Greetings card retailer Clintons has struck a deal that will stop it going bust this Christmas, administrators KPMG have said.
The chain will be salvaged through a complex transaction that allows it to be sold back to its existing owners.
It means Clinton's 334 stores can keep trading for now, saving 2,500 jobs.
Boss Eddie Shepherd said he was pleased to have secured the firm's future ahead of the "crucial" Christmas trading period.
"Like so many of our fellow High Street retailers, we have worked tirelessly to contend with the maelstrom of issues impacting the sector, from business rates pressures, to fragile consumer confidence and the lack of clarity around the taxation of online retail businesses," he said.
"We are confident that this deal will kickstart a new chapter for our business."
Clintons had initially tried to find a new buyer for its ailing business, but it is thought no acceptable offers were received.
It then explored a company voluntary arrangement (CVA) - a strategy that would have allowed it to shut under-performing stores and cut rents on others.
But it was unable to get the support it needed from landlords.
Instead the company has effectively bought itself out of administration.
In what is known as a pre-pack process, the firm has removed its debt and secured breathing room to start negotiations with landlords afresh.

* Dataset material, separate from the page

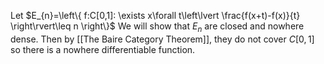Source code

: Let $E_{n}=\left\{  f:C[0,1]: \exists x\forall t\left\lvert   \frac{f(x+t)-f(x)}{t}  \right\rvert\leq n \right\}$
We will show that $E_{n}$ are closed and nowhere dense.
Then by [[The Baire Category Theorem]], they do not cover $C[0,1]$ so there is a nowhere differentiable function.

However, there is no guarantee this will secure its long term future.
'Failed to adapt'
Julie Palmer, a partner at Begbies Traynor, said Clintons had failed to adapt to changing consumer tastes, both online and on the High Street.
"It's a tough ask for Clintons but if it is to survive and thrive it will need to modernise and revitalise its brand. Otherwise this pre-pack could just be a stay of execution for a retailer that has been a mainstay of the High Street for years."
Clintons, previously known as Clinton Cards, was formed in 1968, and has been owned by the US-based Weiss family since 2012.
It is the second time in seven years that the card retailer has been saved from administration.
A string of retail chains in the UK have closed over the last few years amid a squeeze on consumer spending.
News of Clintons' restructuring comes a month after baby goods retailer Mothercare announced its UK operation was going into administration, putting 2,500 jobs at risk.
Others to have gone under include electronics retailer Maplin and discount chain Poundworld, while Homebase, Debenhams and Carpetright have all been forced to restructure.